Task input ->
◇ ◇ ◇ ◇

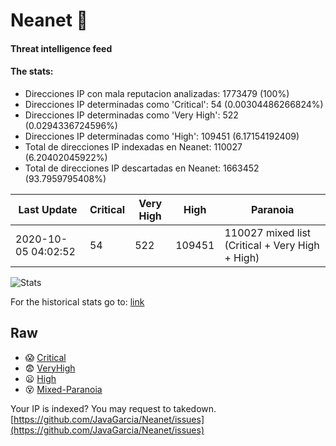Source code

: # Neanet :hocho:
#### Threat intelligence feed
#### The stats:

- Direcciones IP con mala reputacion analizadas: 1773479 (100%)
- Direcciones IP determinadas como 'Critical':  54 (0.00304486266824%)
- Direcciones IP determinadas como 'Very High':  522 (0.0294336724596%)
- Direcciones IP determinadas como 'High':  109451 (6.17154192409)
- Total de direcciones IP indexadas en Neanet:  110027 (6.20402045922%)
- Total de direcciones IP descartadas en Neanet:  1663452 (93.7959795408%)

| Last Update | Critical | Very High | High | Paranoia |
| --- | --- | --- | --- | --- |
| 2020-10-05 04:02:52 | 54 | 522 | 109451 | 110027 mixed list (Critical + Very High + High)|

![Stats](https://docs.google.com/spreadsheets/d/e/2PACX-1vSnaNMIXVabIpDJjufMlzH7poXnshF3mgd8Is1g9ytUEzVsP5my4Trn8f-xkoLLQ38xpL3HtmUexLo6/pubchart?oid=501124687&format=image)

For the historical stats go to: [link](/stats.csv)
## Raw
- :scream: [Critical](https://raw.githubusercontent.com/JavaGarcia/Neanet/master/blacklists/neanet_critical.txt)
- :fearful: [VeryHigh](https://raw.githubusercontent.com/JavaGarcia/Neanet/master/blacklists/neanet_veryHigh.txtt)
- :frowning: [High](https://raw.githubusercontent.com/JavaGarcia/Neanet/master/blacklists/neanet_high.txt)
- :dizzy_face: [Mixed-Paranoia](https://raw.githubusercontent.com/JavaGarcia/Neanet/master/blacklists/neanet_all.txt)


Your IP is indexed? You may request to takedown. [https://github.com/JavaGarcia/Neanet/issues](https://github.com/JavaGarcia/Neanet/issues)









































































































































































































































































































































































































































































































































































































































































































































































































































































































































































































































































































































































































































































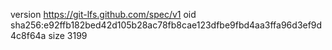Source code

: version https://git-lfs.github.com/spec/v1
oid sha256:e92ffb182bed42d105b28ac78fb8cae123dfbe9fbd4aa3ffa96d3ef9d4c8f64a
size 3199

◇ ◇ ◇ ◇

Required work -> Copy the lines of the entries above that mention "Total".

Answer space ->
- Total de direcciones IP indexadas en Neanet:  110027 (6.20402045922%)
- Total de direcciones IP descartadas en Neanet:  1663452 (93.7959795408%)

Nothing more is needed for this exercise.